Abstract

Abstract Founder and prior of the Taizé Community in France, an international and ecumenical monastic community. Born in 1915 in Provence to a Swiss father and a French mother, his father was a Swiss‐Refomed Calvinist but his grandmother was a Roman Catholic and both traditions left a deep imprint on his life. Roger studied theology in Lausanne and Strasbourg. He bought a home in 1940 in the village of Taizé, near the celebrated monastery in Cluny, which he used as a refuge for Jews fleeing Nazi Germany until 1942 when a Nazi raid forced him to find safety in Geneva. When the war ended, he used the same house as a home for German prisoners. In 1949 he converted the place to a monastery with seven brothers committed to a life of contemplation, austerity, and celibacy. All of his initial “monks” were Protestants, but gradually he accepted Roman Catholics and others from Eastern Orthodox backgrounds as well. Within a few years the number of brothers passed 100, from 20 countries. The community supports itself by the brothers' work alone. Some brothers go abroad and establish small groups of Christians separated from the world. Brother Roger himself lived on all continents, especially in countries undergoing civil war and stress.
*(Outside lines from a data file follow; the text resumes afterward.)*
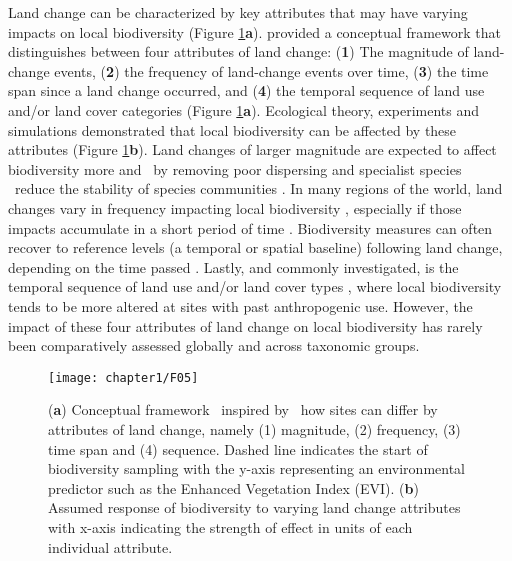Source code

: Land change can be characterized by key attributes that may have varying impacts on local biodiversity (Figure \ref{F01_05}\textbf{a}). \cite{Watson2014} provided a conceptual framework that distinguishes between four attributes of land change: (\textbf{1}) The magnitude of land-change events, (\textbf{2}) the frequency of land-change events over time, (\textbf{3}) the time span since a land change occurred, and (\textbf{4}) the temporal sequence of land use and/or land cover categories (Figure \ref{F01_05}\textbf{a}). Ecological theory, experiments and simulations demonstrated that local biodiversity can be affected by these attributes (Figure \ref{F01_05}\textbf{b}). Land changes of larger magnitude are expected to affect biodiversity more \citep{Scheffer2001,Dornelas2010,Svensson2012,Ratajczak2018} and \textendash\ by removing poor dispersing \citep{Tilman1997} and specialist species \citep{Christensen2018} \textendash\ reduce the stability of species communities \citep{Scheffer2001,Hautier2015}. In many regions of the world, land changes vary in frequency \citep{Kleyer2007} impacting local biodiversity \citep{Valtonen2013,Lawson2015}, especially if those impacts accumulate in a short period of time \citep{Essl2015,Ratajczak2018}. Biodiversity measures can often recover to reference levels (\ie a temporal or spatial baseline) following land change, depending on the time passed \citep{Chazdon2003,Laurance2011,Martin2013}. Lastly, and commonly investigated, is the temporal sequence of land use and/or land cover types \citep{Harding1998,Chazdon2003,Foster2003}, where local biodiversity tends to be more altered at sites with past anthropogenic use. However, the impact of these four attributes of land change on local biodiversity has rarely been comparatively assessed globally and across taxonomic groups.

\begin{figure}[htb]
\centering
\texttt{[image: chapter1/F05]}
\caption{ (\textbf{a}) Conceptual framework \textendash\ inspired by \cite{Watson2014} \textendash\ how sites can differ by attributes of land change, namely (1) magnitude, (2) frequency, (3) time span and (4) sequence. Dashed line indicates the start of biodiversity sampling with the y-axis representing an environmental predictor such as the Enhanced Vegetation Index (EVI). (\textbf{b}) Assumed response of biodiversity to varying land change attributes with x-axis indicating the strength of effect in units of each individual attribute.  }
\label{F01_05}
\end{figure}

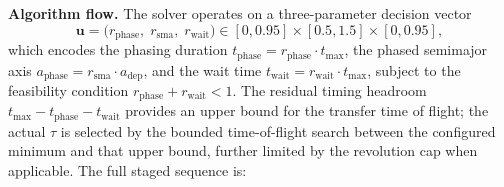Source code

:     \noindent\textbf{Algorithm flow.}
    The solver operates on a three-parameter decision vector
    \begin{equation}
        \mathbf{u} = \bigl(r_{\mathrm{phase}},\; r_{\mathrm{sma}},\; r_{\mathrm{wait}}\bigr) \in [0,0.95]\times[0.5,1.5]\times[0,0.95],
        \label{eq:transfer_decision_vector}
    \end{equation}
    which encodes the phasing duration \(t_{\mathrm{phase}} = r_{\mathrm{phase}} \cdot t_{\max}\), the phased semimajor axis \(a_{\mathrm{phase}} = r_{\mathrm{sma}} \cdot a_{\mathrm{dep}}\), and the wait time \(t_{\mathrm{wait}} = r_{\mathrm{wait}} \cdot t_{\max}\), subject to the feasibility condition \mbox{\(r_{\mathrm{phase}}+r_{\mathrm{wait}}<1\)}. The residual timing headroom \(t_{\max}-t_{\mathrm{phase}}-t_{\mathrm{wait}}\) provides an upper bound for the transfer time of flight; the actual \(\tau\) is selected by the bounded time-of-flight search between the configured minimum and that upper bound, further limited by the revolution cap when applicable. The full staged sequence is:
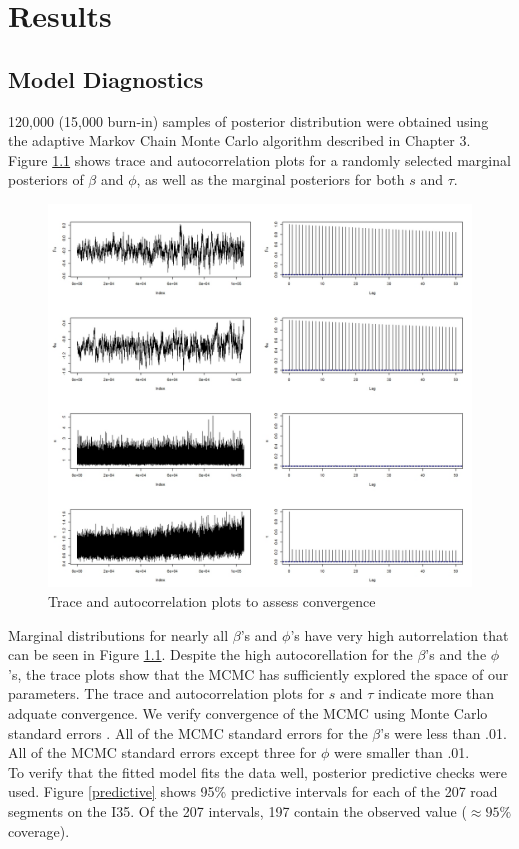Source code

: \chapter{Results}

\section{Model Diagnostics}
120,000 (15,000 burn-in) samples of posterior distribution were obtained using the adaptive Markov Chain Monte Carlo algorithm described in Chapter 3. Figure \ref{diagnostics} shows trace and autocorrelation plots for a randomly selected marginal posteriors of $\beta$ and $\phi$, as well as the marginal posteriors for both $s$ and $\tau$. 

\begin{figure}
\centering
\includegraphics[width=.70\textwidth]{diagnostics.jpeg}
\caption{Trace and autocorrelation plots to assess convergence}
\label{diagnostics}
\end{figure}

Marginal distributions for nearly all $\beta$'s and $\phi$'s have very high autorrelation that can be seen in Figure \ref{diagnostics}. Despite the high autocorellation for the $\beta$'s and the $\phi$'s, the trace plots show that the MCMC has sufficiently explored the space of our parameters. The trace and autocorrelation plots for $s$ and $\tau$ indicate more than adquate convergence. We verify convergence of the MCMC using Monte Carlo standard errors \citep{jones06}. All of the MCMC standard errors for the $\beta$'s were less than .01. All of the MCMC standard errors except three for $\phi$ were smaller than .01. \\

To verify that the fitted model fits the data well, posterior predictive checks were used. Figure \ref{predictive} shows 95\% predictive intervals for each of the 207 road segments on the I35. Of the 207 intervals, 197 contain the observed value ($\approx 95\%$ coverage).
Since 1958 Taizé has welcomed young adults. Summer meetings of young adults draw up to 6,000 participants at a time. During these meetings, members share three communal prayers in the Chapel of Reconciliation. Songs from Taizé are used in churches and parishes around the world. These meetings are replicated in eastern and western Europe as well as Asia and the Americas. Brother Roger was invited to the Second Vatican Council and he also visited the Ecumenical Patriarch at Constantinople. Three archbishops of Canterbury have visited Taizé, and Pope John Paul II visited Taizé as a “pilgrim and a friend of the Community.” Brother Roger received the Templeton Prize and the German Peace Prize in 1974 and Karlspreis in 1989. Brother Roger died tragically on August 16, 2005, during the evening prayer service at Taizé, after an attack in which he was stabbed by a mentally disturbed woman.